Re: [Nfs-ganesha-devel] FOPs to be blocked during grace

2015-11-09 Thread J. Bruce Fields
On Mon, Nov 09, 2015 at 09:36:03PM +0530, Soumya Koduri wrote:
> Hi,
> 
>  From the code looks looks like, we block the following FOPs while the 
> NFS server is in grace (which have 'nfs_in_grace' check)-
> 
> NFSv3 -
> SETATTR
> 
> NLM -
> LOCK
> UNLOCK
> 
> NFSv4 -
> OPEN
> LOCK
> REMOVE
> RENAME
> SETATTR
> 
> Request clarification behind selecting these fops. Dan confirmed that
> 'as per 5661 RFC, RENAME and REMOVE should be denied during grace to 
> support volatile file handles (which we don't support...).

RENAME and REMOVE also conflict with delegations.  So I think you don't
want to allow those till clients have recovered their delegations (or
discovered that they can't).

I think LINK belongs on that list for similar reasons.

--b.

> 
> And from RFC 3530 -
> 
> 8.6.2.  Server Failure and Recovery
> 
> If the server loses locking state (usually as a result of a restart
> or reboot), it must allow clients time to discover this fact and re-
> establish the lost locking state.  The client must be able to re-
> establish the locking state without having the server deny valid
> requests because the server has granted conflicting access to another
> client.  Likewise, if there is the possibility that clients have not
> yet re-established their locking state for a file, the server must
> disallow READ and WRITE operations for that file.  The duration of
> this recovery period is equal to the duration of the lease period.
> 
> .
> .
> .
> 
> The period of special handling of locking and READs and WRITEs, equal
> in duration to the lease period, is referred to as the "grace
> period".  During the grace period, clients recover locks and the
> associated state by reclaim-type locking requests (i.e., LOCK
> requests with reclaim set to true and OPEN operations with a claim
> type of CLAIM_PREVIOUS).  During the grace period, the server must
> reject READ and WRITE operations and non-reclaim locking requests
> (i.e., other LOCK and OPEN operations) with an error of
> NFS4ERR_GRACE.
> 
> 
> 
> Does it mean that the NFS server need to reject I/Os as well unless it 
> is sure that there can be no other reclaim-type LOCK/OPEN requests? Also 
> why is SETATTR handled specially unlike WRITE fop.
> 
> Thanks,
> Soumya
> 
> --
> Presto, an open source distributed SQL query engine for big data, initially
> developed by Facebook, enables you to easily query your data on Hadoop in a 
> more interactive manner.
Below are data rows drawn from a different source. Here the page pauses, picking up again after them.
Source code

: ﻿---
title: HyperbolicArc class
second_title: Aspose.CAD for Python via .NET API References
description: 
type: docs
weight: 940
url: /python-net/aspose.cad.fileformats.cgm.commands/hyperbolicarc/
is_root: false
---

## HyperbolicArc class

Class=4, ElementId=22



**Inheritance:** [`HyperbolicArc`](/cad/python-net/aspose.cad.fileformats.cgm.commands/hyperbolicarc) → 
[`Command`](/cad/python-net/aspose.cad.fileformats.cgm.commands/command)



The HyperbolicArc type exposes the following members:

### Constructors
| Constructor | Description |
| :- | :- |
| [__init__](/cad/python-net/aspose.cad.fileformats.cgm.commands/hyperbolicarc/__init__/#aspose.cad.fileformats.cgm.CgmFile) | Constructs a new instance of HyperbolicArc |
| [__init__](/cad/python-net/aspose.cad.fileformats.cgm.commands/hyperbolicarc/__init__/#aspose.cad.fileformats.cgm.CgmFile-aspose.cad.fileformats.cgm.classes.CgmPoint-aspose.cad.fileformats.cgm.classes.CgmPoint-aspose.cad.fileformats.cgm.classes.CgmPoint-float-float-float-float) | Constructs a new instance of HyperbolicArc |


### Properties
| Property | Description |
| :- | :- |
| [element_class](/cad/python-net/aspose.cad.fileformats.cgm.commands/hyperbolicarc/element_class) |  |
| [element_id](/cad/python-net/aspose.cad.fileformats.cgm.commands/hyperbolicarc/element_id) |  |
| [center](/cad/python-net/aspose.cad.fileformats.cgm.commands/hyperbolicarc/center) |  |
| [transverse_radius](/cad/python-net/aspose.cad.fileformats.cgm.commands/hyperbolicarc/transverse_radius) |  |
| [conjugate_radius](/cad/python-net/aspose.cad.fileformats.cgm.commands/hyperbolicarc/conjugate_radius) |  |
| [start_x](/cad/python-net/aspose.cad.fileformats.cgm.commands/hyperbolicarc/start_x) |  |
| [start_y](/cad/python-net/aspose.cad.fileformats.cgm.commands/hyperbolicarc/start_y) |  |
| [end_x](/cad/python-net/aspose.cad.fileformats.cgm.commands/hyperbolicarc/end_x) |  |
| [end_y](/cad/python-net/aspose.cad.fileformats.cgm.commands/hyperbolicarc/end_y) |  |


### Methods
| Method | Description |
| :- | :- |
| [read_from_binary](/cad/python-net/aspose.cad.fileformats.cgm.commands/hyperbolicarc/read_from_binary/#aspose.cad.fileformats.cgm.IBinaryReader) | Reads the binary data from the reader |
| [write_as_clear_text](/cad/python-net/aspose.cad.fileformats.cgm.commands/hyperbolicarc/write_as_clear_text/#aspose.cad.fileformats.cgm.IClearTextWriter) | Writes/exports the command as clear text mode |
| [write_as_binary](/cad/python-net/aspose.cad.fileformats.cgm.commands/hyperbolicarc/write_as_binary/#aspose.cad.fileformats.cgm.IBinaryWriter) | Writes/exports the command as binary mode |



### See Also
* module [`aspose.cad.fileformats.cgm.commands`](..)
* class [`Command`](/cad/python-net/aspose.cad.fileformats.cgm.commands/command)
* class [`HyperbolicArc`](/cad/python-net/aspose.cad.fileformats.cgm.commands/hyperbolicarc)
Teradata is also now providing full enterprise
> support for Presto. Download a free open source copy now.
> http://pubads.g.doubleclick.net/gampad/clk?id=250295911&iu=/4140
> ___
> Nfs-ganesha-devel mailing list
> Nfs-ganesha-devel@lists.sourceforge.net
> https://lists.sourceforge.net/lists/listinfo/nfs-ganesha-devel

--
Presto, an open source distributed SQL query engine for big data, initially
developed by Facebook, enables you to easily query your data on Hadoop in a 
more interactive manner. Teradata is also now providing full enterprise
support for Presto. Download a free open source copy now.
http://pubads.g.doubleclick.net/gampad/clk?id=250295911&iu=/4140
___
Nfs-ganesha-devel mailing list
Nfs-ganesha-devel@lists.sourceforge.net
https://lists.sourceforge.net/lists/listinfo/nfs-ganesha-devel


Re: [Nfs-ganesha-devel] FOPs to be blocked during grace

2015-11-10 Thread J. Bruce Fields
On Tue, Nov 10, 2015 at 05:13:53PM +0530, Soumya Koduri wrote:
> 
> 
> On 11/10/2015 01:50 AM, J. Bruce Fields wrote:
> >On Mon, Nov 09, 2015 at 09:36:03PM +0530, Soumya Koduri wrote:
> >>Hi,
> >>
> >>  From the code looks looks like, we block the following FOPs while the
> >>NFS server is in grace (which have 'nfs_in_grace' check)-
> >>
> >>NFSv3 -
> >>SETATTR
> >>
> >>NLM -
> >>LOCK
> >>UNLOCK
> >>
> >>NFSv4 -
> >>OPEN
> >>LOCK
> >>REMOVE
> >>RENAME
> >>SETATTR
> >>
> >>Request clarification behind selecting these fops. Dan confirmed that
> >>'as per 5661 RFC, RENAME and REMOVE should be denied during grace to
> >>support volatile file handles (which we don't support...).
> >
> >RENAME and REMOVE also conflict with delegations.  So I think you don't
> >want to allow those till clients have recovered their delegations (or
> >discovered that they can't).
> >
> >I think LINK belongs on that list for similar reasons.
> >
> 
> Thanks Bruce. What about NFSv3 fops?  I can see I/Os going on even
> with kernel-NFS while the server is in grace (haven't checked with
> delegations though)

Yes, the grace period should really block v3 ops too.  It can't block
opens, obviously (there aren't any v3 opens), but it should block
specific operations that would conflict with recoverable v4 state.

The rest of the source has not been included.